The service's editorial director, Karen Wickre, calls Twitter a "global town square", which is appropriate description. People gather to look, listen, gossip, grab news or listen to the town crier. I've often grumbled about the 140-character limitation, but brevity has benefits. Statements are succinct. No one talks on and on and on without interruption. If anything, butting in defines Twitter interaction. You will be heard whether or not anyone wants you to be.
"The percentage of internet users who are on Twitter has doubled since November 2010, currently standing at 16 percent", according to Pew Internet. Eighteen to 29 year-olds (27 percent), African Americans (26 percent) and urbanites (20 percent) are most-likely to use the social network. This pales in comparison to Facebook -- 67 percent of U.S. Internet users and 86 percent of 18-29 year-olds.
Twitter's start marks a golden age of innovation that transforms the lives of a large chunk of the earth's population. Facebook and Twitter opened to the public the same year -- 2006. YouTube did the same at the end of November 2005, but Google's acquisition 11 months later took the service everywhere. Then in June 2007, Apple released iPhone, which forever changed mobile devices. All the while, Google pushed forward development of Android and Chrome, which came to market in late 2008. Eveything today is different because of these products -- and others surrounding them.
I remember how hard watching video online was before YouTube. Now every major TV network streams programs, while services like Amazon, Hulu and Netflix develop compelling, original programs for streaming not traditional broadcast. YouTube is the global pulse of original video content, with the service now claiming 1 billion unique visitors a month. Facebook's 1 billion number is more -- unique users.

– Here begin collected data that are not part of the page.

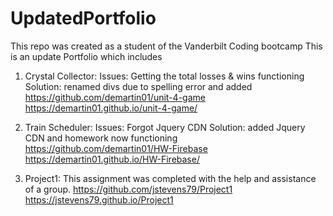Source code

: # UpdatedPortfolio

This repo was created as a student of the Vanderbilt Coding bootcamp
This is an update Portfolio which includes 

1.  Crystal Collector:
    Issues: Getting the total losses & wins functioning 
    Solution: renamed divs due to spelling error and added 
    https://github.com/demartin01/unit-4-game
    https://demartin01.github.io/unit-4-game/

2.  Train Scheduler:
    Issues: Forgot Jquery CDN 
    Solution: added Jquery CDN and homework now functioning
    https://github.com/demartin01/HW-Firebase
    https://demartin01.github.io/HW-Firebase/


3. Project1:
This assignment was completed with the help and assistance of a group. 
https://github.com/jstevens79/Project1
https://jstevens79.github.io/Project1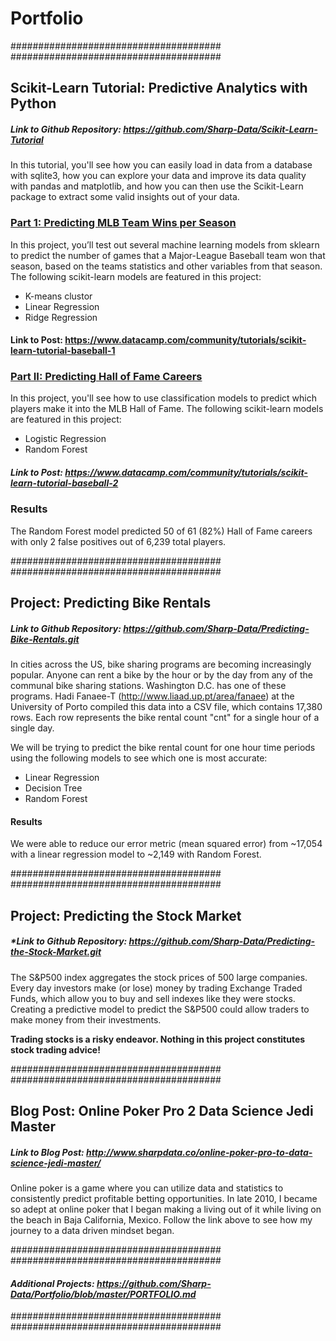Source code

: # Portfolio

######################################
######################################
## Scikit-Learn Tutorial: Predictive Analytics with Python
##### *Link to Github Repository: https://github.com/Sharp-Data/Scikit-Learn-Tutorial*
In this tutorial, you'll see how you can easily load in data from a database with sqlite3, how you can explore your data and improve its data quality with pandas and matplotlib, and how you can then use the Scikit-Learn package to extract some valid insights out of your data.

### [Part 1: Predicting MLB Team Wins per Season](https://www.datacamp.com/community/tutorials/scikit-learn-tutorial-baseball-1)
In this project, you’ll test out several machine learning models from sklearn to predict the number of games that a Major-League Baseball team won that season, based on the teams statistics and other variables from that season.  The following scikit-learn models are featured in this project:

- K-means clustor
- Linear Regression
- Ridge Regression

#### Link to Post: https://www.datacamp.com/community/tutorials/scikit-learn-tutorial-baseball-1

### [Part II: Predicting Hall of Fame Careers](https://www.datacamp.com/community/tutorials/scikit-learn-tutorial-baseball-2)
In this project, you'll see how to use classification models to predict which players make it into the MLB Hall of Fame.  The following scikit-learn models are featured in this project:

- Logistic Regression
- Random Forest

##### Link to Post: https://www.datacamp.com/community/tutorials/scikit-learn-tutorial-baseball-2

### Results

The Random Forest model predicted 50 of 61 (82%) Hall of Fame careers with only 2 false positives out of 6,239 total players.


######################################
######################################
## Project: Predicting Bike Rentals
##### *Link to Github Repository: https://github.com/Sharp-Data/Predicting-Bike-Rentals.git*
In cities across the US, bike sharing programs are becoming increasingly popular.  Anyone can rent a bike by the hour or by the day from any of the communal bike sharing stations.  Washington D.C. has one of these programs.  Hadi Fanaee-T (http://www.liaad.up.pt/area/fanaee) at the University of Porto compiled this data into a CSV file, which contains 17,380 rows.  Each row represents the bike rental count "cnt" for a single hour of a single day.

We will be trying to predict the bike rental count for one hour time periods using the following models to see which one is most accurate:

- Linear Regression
- Decision Tree
- Random Forest

#### Results
We were able to reduce our error metric (mean squared error) from ~17,054 with a linear regression model to ~2,149 with Random Forest.

######################################
######################################
## Project: Predicting the Stock Market
##### *Link to Github Repository: https://github.com/Sharp-Data/Predicting-the-Stock-Market.git
The S&P500 index aggregates the stock prices of 500 large companies.  Every day investors make (or lose) money by
trading Exchange Traded Funds, which allow you to buy and sell indexes like they were stocks.  Creating a predictive
model to predict the S&P500 could allow traders to make money from their investments.

**Trading stocks is a risky endeavor.  Nothing in this project constitutes stock trading advice!**

######################################
######################################
## Blog Post: Online Poker Pro 2 Data Science Jedi Master
##### *Link to Blog Post: http://www.sharpdata.co/online-poker-pro-to-data-science-jedi-master/*
Online poker is a game where you can utilize data and statistics to consistently predict profitable betting opportunities.  In late 2010, I became so adept at online poker that I began making a living out of it while living on the beach in Baja California, Mexico.  Follow the link above to see how my journey to a data driven mindset began.

######################################
######################################
#### *Additional Projects: https://github.com/Sharp-Data/Portfolio/blob/master/PORTFOLIO.md*

######################################
######################################

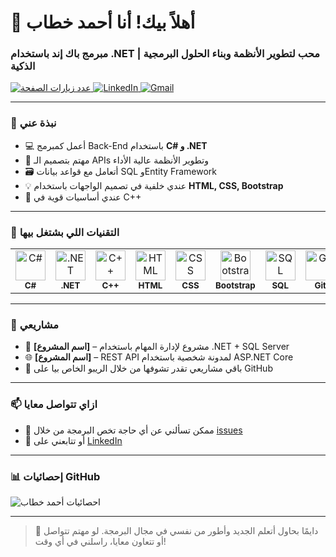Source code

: 
<h1 align="senter" id="ahmedkhattab-title">👋 أهلاً بيك! أنا أحمد خطاب</h1>
<h3 align="senter">مبرمج باك إند باستخدام .NET | محب لتطوير الأنظمة وبناء الحلول البرمجية الذكية</h3>

<p align="left">
  <a href="https://github.com/ahmedkhattab-dev">
    <img src="https://komarev.com/ghpvc/?username=ahmedkhattab-dev" alt="عدد زيارات الصفحة" />
  </a>
  <a href="https://www.linkedin.com/in/ahmedkhattab-dev">
    <img alt="LinkedIn" src="https://img.shields.io/badge/LinkedIn-0077B5?style=flat&logo=linkedin&logoColor=white">
  </a>
  <a href="mailto:your.email@example.com">
    <img alt="Gmail" src="https://img.shields.io/badge/Gmail-D14836?style=flat&logo=gmail&logoColor=white">
  </a>
</p>

---

### 💼 نبذة عني

- 💻 أعمل كمبرمج Back-End باستخدام **C# و .NET**
- 🧠 مهتم بتصميم الـ APIs وتطوير الأنظمة عالية الأداء
- 🗃️ أتعامل مع قواعد بيانات SQL وEntity Framework
- 💡 عندي خلفية في تصميم الواجهات باستخدام **HTML, CSS, Bootstrap**
- 💾 عندي أساسيات قوية في C++

---

### 🚀 التقنيات اللي بشتغل بيها

<table>
  <tr>
    <td align="center" width="96">
      <img src="https://cdn.jsdelivr.net/gh/devicons/devicon/icons/csharp/csharp-original.svg" width="48" height="48" alt="C#" />
      <br><sub><b>C#</b></sub>
    </td>
    <td align="center" width="96">
      <img src="https://cdn.jsdelivr.net/gh/devicons/devicon/icons/dot-net/dot-net-original.svg" width="48" height="48" alt=".NET" />
      <br><sub><b>.NET</b></sub>
    </td>
    <td align="center" width="96">
      <img src="https://cdn.jsdelivr.net/gh/devicons/devicon/icons/cplusplus/cplusplus-original.svg" width="48" height="48" alt="C++" />
      <br><sub><b>C++</b></sub>
    </td>
    <td align="center" width="96">
      <img src="https://cdn.jsdelivr.net/gh/devicons/devicon/icons/html5/html5-original.svg" width="48" height="48" alt="HTML" />
      <br><sub><b>HTML</b></sub>
    </td>
    <td align="center" width="96">
      <img src="https://cdn.jsdelivr.net/gh/devicons/devicon/icons/css3/css3-original.svg" width="48" height="48" alt="CSS" />
      <br><sub><b>CSS</b></sub>
    </td>
    <td align="center" width="96">
      <img src="https://cdn.jsdelivr.net/gh/devicons/devicon/icons/bootstrap/bootstrap-original.svg" width="48" height="48" alt="Bootstrap" />
      <br><sub><b>Bootstrap</b></sub>
    </td>
    <td align="center" width="96">
      <img src="https://cdn.jsdelivr.net/gh/devicons/devicon/icons/sqlite/sqlite-original.svg" width="48" height="48" alt="SQL" />
      <br><sub><b>SQL</b></sub>
    </td>
    <td align="center" width="96">
      <img src="https://cdn.jsdelivr.net/gh/devicons/devicon/icons/git/git-original.svg" width="48" height="48" alt="Git" />
      <br><sub><b>Git</b></sub>
    </td>
  </tr>
</table>

---

### 📌 مشاريعي

- 🔧 **[اسم المشروع]** – مشروع لإدارة المهام باستخدام .NET + SQL Server  
- 🌐 **[اسم المشروع]** – REST API لمدونة شخصية باستخدام ASP.NET Core  
- 📁 باقي مشاريعي تقدر تشوفها من خلال الريبو الخاص بيا على GitHub

---

### 📫 ازاي تتواصل معايا

- 💬 ممكن تسألني عن أي حاجة تخص البرمجة من خلال [issues](https://github.com/ahmedkhattab-dev/ahmedkhattab-dev/issues)
- 🤝 أو تتابعني على [LinkedIn](https://www.linkedin.com/in/ahmedkhattab-dev)

---

### 📊 إحصائيات GitHub

<p align="left">
  <img src="https://github-readme-stats.vercel.app/api?username=ahmedkhattab-dev&show_icons=true&theme=dark" alt="احصائيات أحمد خطاب" />
</p>

---

> 👀 دايمًا بحاول أتعلم الجديد وأطور من نفسي في مجال البرمجة. لو مهتم تتواصل أو تتعاون معايا، راسلني في أي وقت!
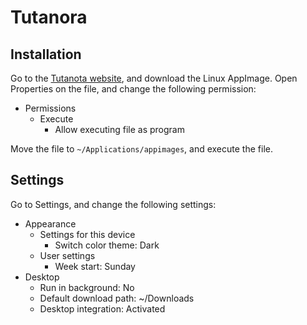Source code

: # Tutanora

## Installation

Go to the [Tutanota website](https://tutanota.com/), and download the Linux AppImage. Open Properties on the file, and change the following permission:

- Permissions
	- Execute
		- Allow executing file as program

Move the file to `~/Applications/appimages`, and execute the file.

## Settings

Go to Settings, and change the following settings:

- Appearance
	- Settings for this device
		- Switch color theme: Dark
	- User settings
		- Week start: Sunday
- Desktop
	- Run in background: No
	- Default download path: ~/Downloads
	- Desktop integration: Activated
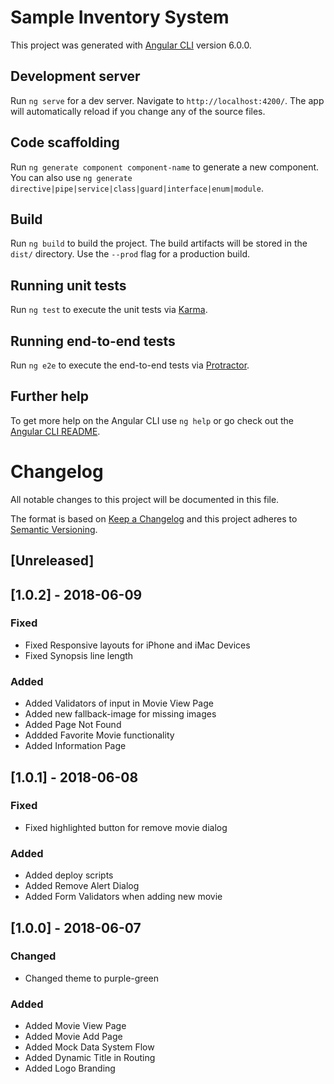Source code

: # Sample Inventory System

This project was generated with [Angular CLI](https://github.com/angular/angular-cli) version 6.0.0.

## Development server

Run `ng serve` for a dev server. Navigate to `http://localhost:4200/`. The app will automatically reload if you change any of the source files.

## Code scaffolding

Run `ng generate component component-name` to generate a new component. You can also use `ng generate directive|pipe|service|class|guard|interface|enum|module`.

## Build

Run `ng build` to build the project. The build artifacts will be stored in the `dist/` directory. Use the `--prod` flag for a production build.

## Running unit tests

Run `ng test` to execute the unit tests via [Karma](https://karma-runner.github.io).

## Running end-to-end tests

Run `ng e2e` to execute the end-to-end tests via [Protractor](http://www.protractortest.org/).

## Further help

To get more help on the Angular CLI use `ng help` or go check out the [Angular CLI README](https://github.com/angular/angular-cli/blob/master/README.md).


# Changelog
All notable changes to this project will be documented in this file.

The format is based on [Keep a Changelog](http://keepachangelog.com/en/1.0.0/)
and this project adheres to [Semantic Versioning](http://semver.org/spec/v2.0.0.html).

## [Unreleased] 
## [1.0.2] - 2018-06-09 
### Fixed 
- Fixed Responsive layouts for iPhone and iMac Devices 
- Fixed Synopsis line length
### Added 
- Added Validators of input in Movie View Page 
- Added new fallback-image for missing images 
- Added Page Not Found
- Addded Favorite Movie functionality
- Added Information Page

## [1.0.1] - 2018-06-08 
### Fixed 
- Fixed highlighted button for remove movie dialog 
### Added 
- Added deploy scripts
- Added Remove Alert Dialog
- Added Form Validators when adding new movie

## [1.0.0] - 2018-06-07 
### Changed 
- Changed theme to purple-green
### Added 
- Added Movie View Page
- Added Movie Add Page 
- Added Mock Data System Flow 
- Added Dynamic Title in Routing 
- Added Logo Branding
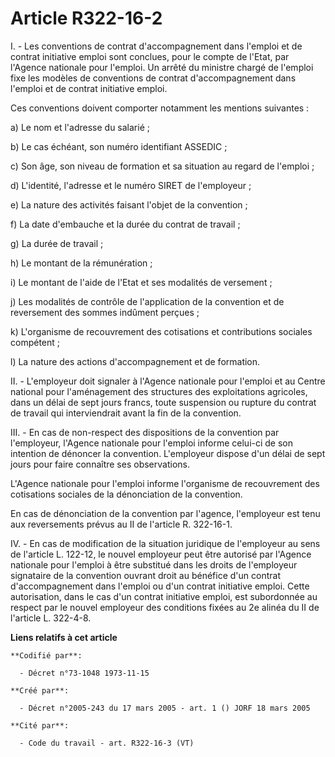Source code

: # Article R322-16-2

I. - Les conventions de contrat d'accompagnement dans l'emploi et de contrat initiative emploi sont conclues, pour le compte
de l'Etat, par l'Agence nationale pour l'emploi. Un arrêté du ministre chargé de l'emploi fixe les modèles de conventions de
contrat d'accompagnement dans l'emploi et de contrat initiative emploi.

Ces conventions doivent comporter notamment les mentions suivantes :

a) Le nom et l'adresse du salarié ;

b) Le cas échéant, son numéro identifiant ASSEDIC ;

c) Son âge, son niveau de formation et sa situation au regard de l'emploi ;

d) L'identité, l'adresse et le numéro SIRET de l'employeur ;

e) La nature des activités faisant l'objet de la convention ;

f) La date d'embauche et la durée du contrat de travail ;

g) La durée de travail ;

h) Le montant de la rémunération ;

i) Le montant de l'aide de l'Etat et ses modalités de versement ;

j) Les modalités de contrôle de l'application de la convention et de reversement des sommes indûment perçues ;

k) L'organisme de recouvrement des cotisations et contributions sociales compétent ;

l) La nature des actions d'accompagnement et de formation.

II. - L'employeur doit signaler à l'Agence nationale pour l'emploi et au Centre national pour l'aménagement des structures
des exploitations agricoles, dans un délai de sept jours francs, toute suspension ou rupture du contrat de travail qui
interviendrait avant la fin de la convention.

III. - En cas de non-respect des dispositions de la convention par l'employeur, l'Agence nationale pour l'emploi informe
celui-ci de son intention de dénoncer la convention. L'employeur dispose d'un délai de sept jours pour faire connaître ses
observations.

L'Agence nationale pour l'emploi informe l'organisme de recouvrement des cotisations sociales de la dénonciation de la
convention.

En cas de dénonciation de la convention par l'agence, l'employeur est tenu aux reversements prévus au II de l'article R.
322-16-1.

IV. - En cas de modification de la situation juridique de l'employeur au sens de l'article L. 122-12, le nouvel employeur
peut être autorisé par l'Agence nationale pour l'emploi à être substitué dans les droits de l'employeur signataire de la
convention ouvrant droit au bénéfice d'un contrat d'accompagnement dans l'emploi ou d'un contrat initiative emploi. Cette
autorisation, dans le cas d'un contrat initiative emploi, est subordonnée au respect par le nouvel employeur des conditions
fixées au 2e alinéa du II de l'article L. 322-4-8.

**Liens relatifs à cet article**

	**Codifié par**:

	  - Décret n°73-1048 1973-11-15

	**Créé par**:

	  - Décret n°2005-243 du 17 mars 2005 - art. 1 () JORF 18 mars 2005

	**Cité par**:

	  - Code du travail - art. R322-16-3 (VT)

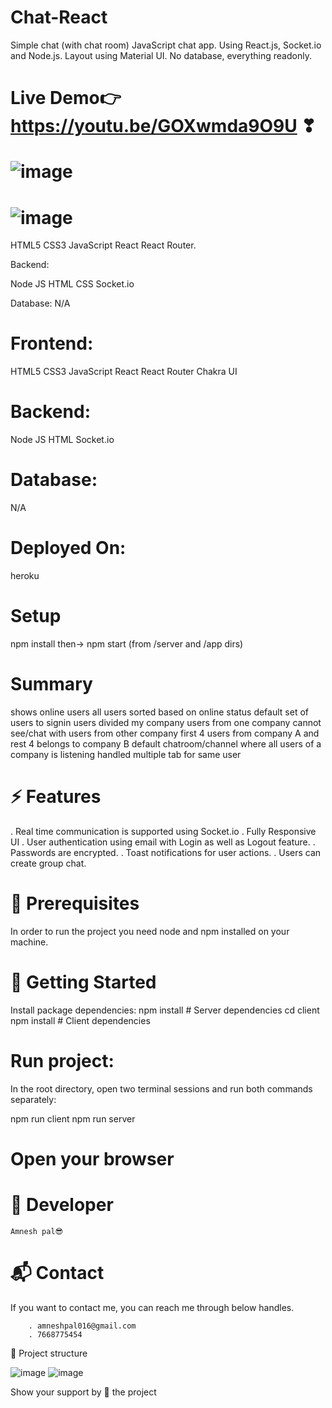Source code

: # Chat-React

Simple chat (with chat room)
JavaScript chat app. Using React.js, Socket.io and Node.js. Layout using Material UI. No database, everything readonly.

# Live Demo👉 https://youtu.be/GOXwmda9O9U ❣
# ![image](https://user-images.githubusercontent.com/88304047/211587343-51a7eba1-8c59-4441-8e08-9410c4b7e3f8.png)

# ![image](https://user-images.githubusercontent.com/88304047/211587931-b263af66-6438-479b-8bee-cf8b9f0b4292.png)



HTML5  CSS3  JavaScript  React  React Router. 

Backend:

Node JS  HTML CSS  Socket.io 

Database:
N/A


# Frontend:

HTML5  CSS3  JavaScript  React  React Router  Chakra UI 

# Backend:

Node JS  HTML   Socket.io 

# Database:
N/A

# Deployed On:
heroku


# Setup
npm install then-> npm start (from /server and /app dirs)



# Summary
shows online users
all users sorted based on online status
default set of users to signin
users divided my company
users from one company cannot see/chat with users from other company
first 4 users from company A and rest 4 belongs to company B
default chatroom/channel where all users of a company is listening
handled multiple tab for same user


# ⚡️ Features

 . Real time communication is supported using Socket.io
 . Fully Responsive UI
 . User authentication using email with Login as well as Logout feature.
 . Passwords are encrypted.
 . Toast notifications for user actions.
 . Users can create group chat.
 
 
 
 # 📖 Prerequisites
 
In order to run the project you need node and npm installed on your machine.



# 🚩 Getting Started

 Install package dependencies:
npm install # Server dependencies
cd client
npm install # Client dependencies



# Run project:
In the root directory, open two terminal sessions and run both commands separately:

npm run client
npm run server


# Open your browser


# 👤 Developer

    Amnesh pal😎

# 📬 Contact

If you want to contact me, you can reach me through below handles.
        
        . amneshpal016@gmail.com
        . 7668775454


📁 Project structure

![image](https://user-images.githubusercontent.com/88304047/211584599-1466dd01-e728-40ba-827f-4961ae813be1.png)
![image](https://user-images.githubusercontent.com/88304047/211584913-0c51a78e-5018-48bd-b64b-571679a4adb3.png)



Show your support by 🌟 the project

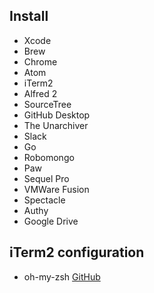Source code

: ## Install
* Xcode
* Brew
* Chrome
* Atom
* iTerm2
* Alfred 2
* SourceTree
* GitHub Desktop
* The Unarchiver
* Slack
* Go
* Robomongo
* Paw
* Sequel Pro
* VMWare Fusion
* Spectacle
* Authy
* Google Drive

## iTerm2 configuration
* oh-my-zsh [GitHub](https://github.com/robbyrussell/oh-my-zsh)
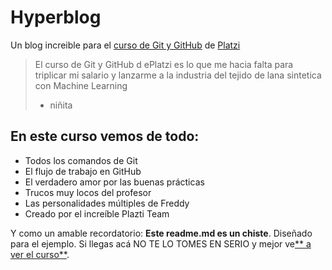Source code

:# Hyperblog
Un blog increible para el [curso de Git y GitHub](https://platzi.com/clases/git-github/ "curso de Git y GitHub") de [Platzi](https://platzi.com/clases/git-github/ "Platzi")
>El curso de Git y GitHub d ePlatzi es lo que me hacia falta para triplicar mi salario y lanzarme a la industria del tejido de lana sintetica con Machine Learning
> - niñita

## En este curso vemos de todo:
* Todos los comandos de Git
* El flujo de trabajo en GitHub 
* El verdadero amor por las buenas prácticas
* Trucos muy locos del profesor
* Las personalidades múltiples de Freddy
* Creado por el increíble Plazti Team

Y como un amable recordatorio: **Este readme.md es un chiste**. Diseñado para el ejemplo. Si llegas acá NO TE LO TOMES EN SERIO y mejor ve[** a ver el curso**](https://platzi.com/clases/git-github// " a ver el curso"). 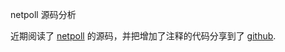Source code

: netpoll 源码分析

近期阅读了 [netpoll](https://github.com/cloudwego/netpoll) 的源码，并把增加了注释的代码分享到了 [github](https://github.com/ahfuzhang/read_source_code/tree/main/github.com/cloudwego/netpoll_v0.5.0).


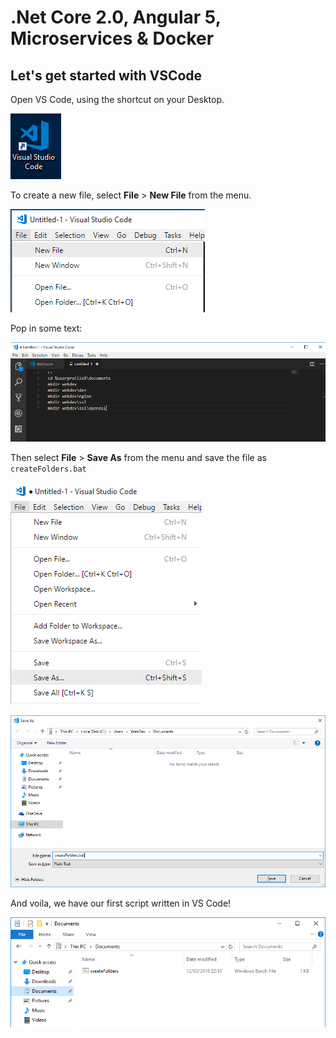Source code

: # .Net Core 2.0, Angular 5, Microservices & Docker

## Let's get started with VSCode

Open VS Code, using the shortcut on your Desktop.

![VS Code icon](img/VSCode%20-%2001%20-%20Icon.png)
 
To create a new file, select **File** > **New File** from the menu.

![Menu - New File](img/VSCode%20-%2002%20-%20Menu%20-%20New%20File.png)
 
Pop in some text:

![Untitled-1](img/VSCode%20-%2003%20-%20Untitled-1.png)
 
Then select **File** > **Save As** from the menu and save the file as `createFolders.bat`

![Menu - Save As](img/VSCode%20-%2004%20-%20Menu%20-%20Save%20As.png)

![Save As](img/VSCode%20-%2005%20-%20Save%20As.png)
 
And voila, we have our first script written in VS Code!

![Folder](img/VSCode%20-%2006%20-%20Documents%20-%20createFolders.png)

While Twitter's reach isn't as wide, its impact, particularly as a tool used with the others, cannot be overstated.
The first real sense of what these tools could mean for connecting people, getting out information and even how it's reported the world over came in summer 2009 on the streets of Tehran. The best reporting on the Iranian protests wasn't from CNN or many news organizations but Flickr, Twitpic, Twitter and YouTube. Tweets, images and videos poured out in real time. Where did CNN get some of its best material? Citizen journalists, like this story and images from CNN’s citizen-driven iReport.
The process repeated during the Arab Spring -- protests erupting across the Middle East during early 2011 -- and to many events since. Where once white men in suits controlled editorial content appearing on TV or in newspapers, these tools empower you. Twitter often is where major news breaks first. Much of this reporting comes via mobile devices. Where once TV stations sent out film crews, you can capture the moment by photos, videos or Tweets sent from your phone. Name a major event since 2009 for which Twitter played no part? There are none.
Something else: Twitter, along with Facebook, YouTube and other social sharing services, are valuable forensic tools -- for historians, journalists or law enforcement trying to reconstruct events. Imagine if these tools existed on Sept. 11, 2001. What if people trapped above the raging fires where the planes impacted the Twin Towers could have posted last-minute photos (via service like TwitPic) or videos (to YouTube) or messages to friends and family (Tweets and Facebook Wall). Forensic investigators could have used the videos to better reconstruct what happened to the towers and when, as they sought to understand what brought the towers down and what changes should be applied to future buildings.